··· Records for the exercise

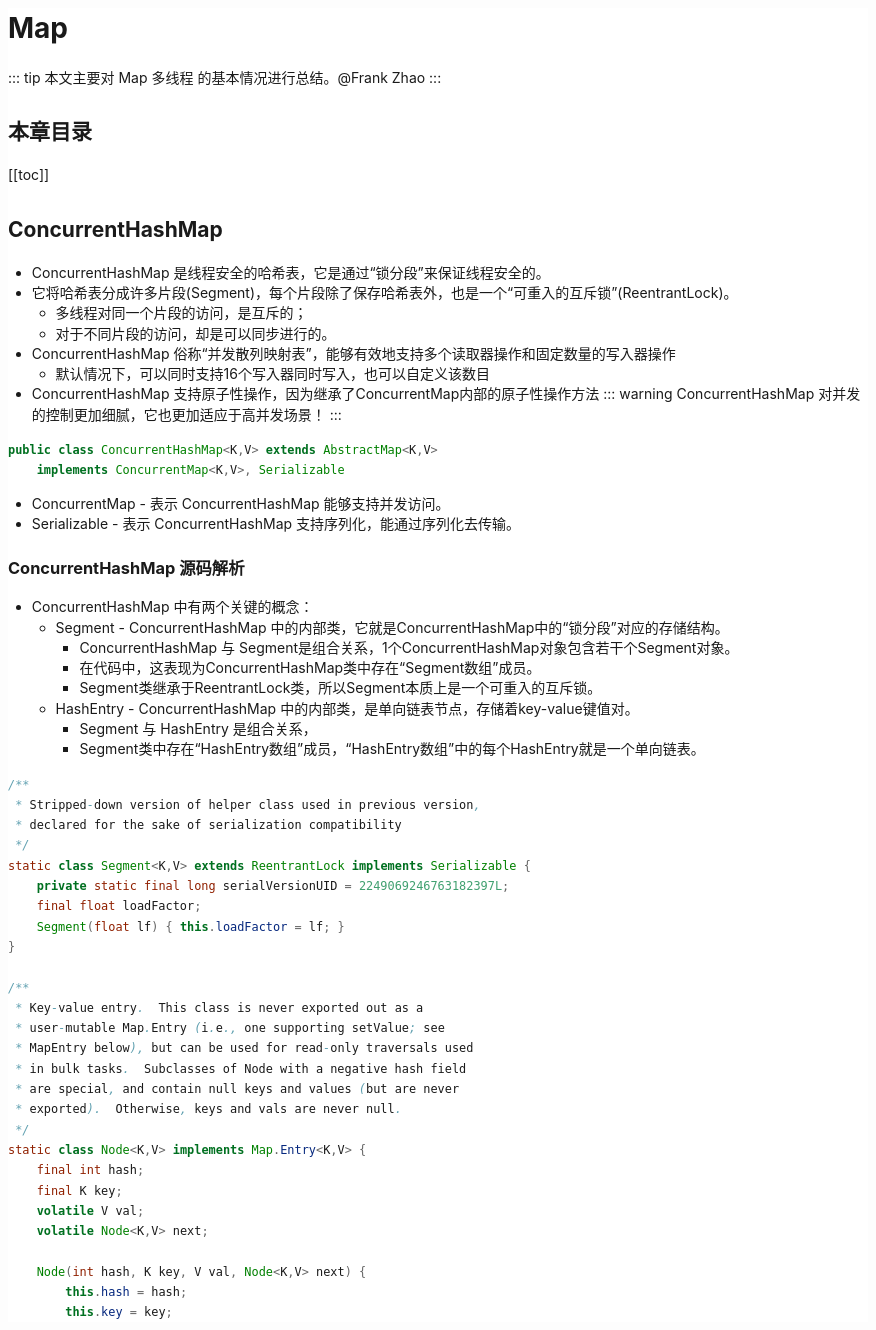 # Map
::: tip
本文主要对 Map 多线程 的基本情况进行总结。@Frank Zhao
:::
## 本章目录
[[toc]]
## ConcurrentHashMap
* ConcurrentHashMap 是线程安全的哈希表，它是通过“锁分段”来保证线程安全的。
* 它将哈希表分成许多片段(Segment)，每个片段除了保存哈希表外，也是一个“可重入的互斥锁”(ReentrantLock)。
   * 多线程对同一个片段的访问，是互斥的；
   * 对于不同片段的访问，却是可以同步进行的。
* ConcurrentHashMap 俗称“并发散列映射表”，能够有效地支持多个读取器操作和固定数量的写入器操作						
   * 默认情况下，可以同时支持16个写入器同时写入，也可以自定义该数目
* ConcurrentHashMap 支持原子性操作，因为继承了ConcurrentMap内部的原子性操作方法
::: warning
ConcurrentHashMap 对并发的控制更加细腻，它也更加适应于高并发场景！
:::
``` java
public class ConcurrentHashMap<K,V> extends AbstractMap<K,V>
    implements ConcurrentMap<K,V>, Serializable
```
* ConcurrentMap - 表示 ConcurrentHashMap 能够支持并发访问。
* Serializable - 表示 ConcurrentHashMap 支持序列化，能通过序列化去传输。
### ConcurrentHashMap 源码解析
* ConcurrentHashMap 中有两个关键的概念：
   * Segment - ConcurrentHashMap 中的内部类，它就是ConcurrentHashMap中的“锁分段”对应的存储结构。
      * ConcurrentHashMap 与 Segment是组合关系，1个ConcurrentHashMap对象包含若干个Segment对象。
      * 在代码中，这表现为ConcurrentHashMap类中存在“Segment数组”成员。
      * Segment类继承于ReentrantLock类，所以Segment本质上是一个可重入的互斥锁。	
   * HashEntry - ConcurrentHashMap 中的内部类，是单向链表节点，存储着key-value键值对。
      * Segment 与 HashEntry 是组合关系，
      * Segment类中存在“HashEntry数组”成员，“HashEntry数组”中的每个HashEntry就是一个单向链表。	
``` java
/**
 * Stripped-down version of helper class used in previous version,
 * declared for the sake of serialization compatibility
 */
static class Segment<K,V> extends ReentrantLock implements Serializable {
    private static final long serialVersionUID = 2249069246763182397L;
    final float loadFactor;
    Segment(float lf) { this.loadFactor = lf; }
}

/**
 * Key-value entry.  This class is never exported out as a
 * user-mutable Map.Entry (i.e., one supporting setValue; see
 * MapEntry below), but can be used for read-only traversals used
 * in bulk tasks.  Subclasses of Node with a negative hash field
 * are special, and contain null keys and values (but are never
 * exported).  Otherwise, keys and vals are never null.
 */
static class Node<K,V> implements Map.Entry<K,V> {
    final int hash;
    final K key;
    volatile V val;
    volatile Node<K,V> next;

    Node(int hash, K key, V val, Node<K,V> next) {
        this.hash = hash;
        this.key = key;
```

······

- Task statement:
Gather each line in these records that contains the string "loadFactor".

- Answer space:
    final float loadFactor;
    Segment(float lf) { this.loadFactor = lf; }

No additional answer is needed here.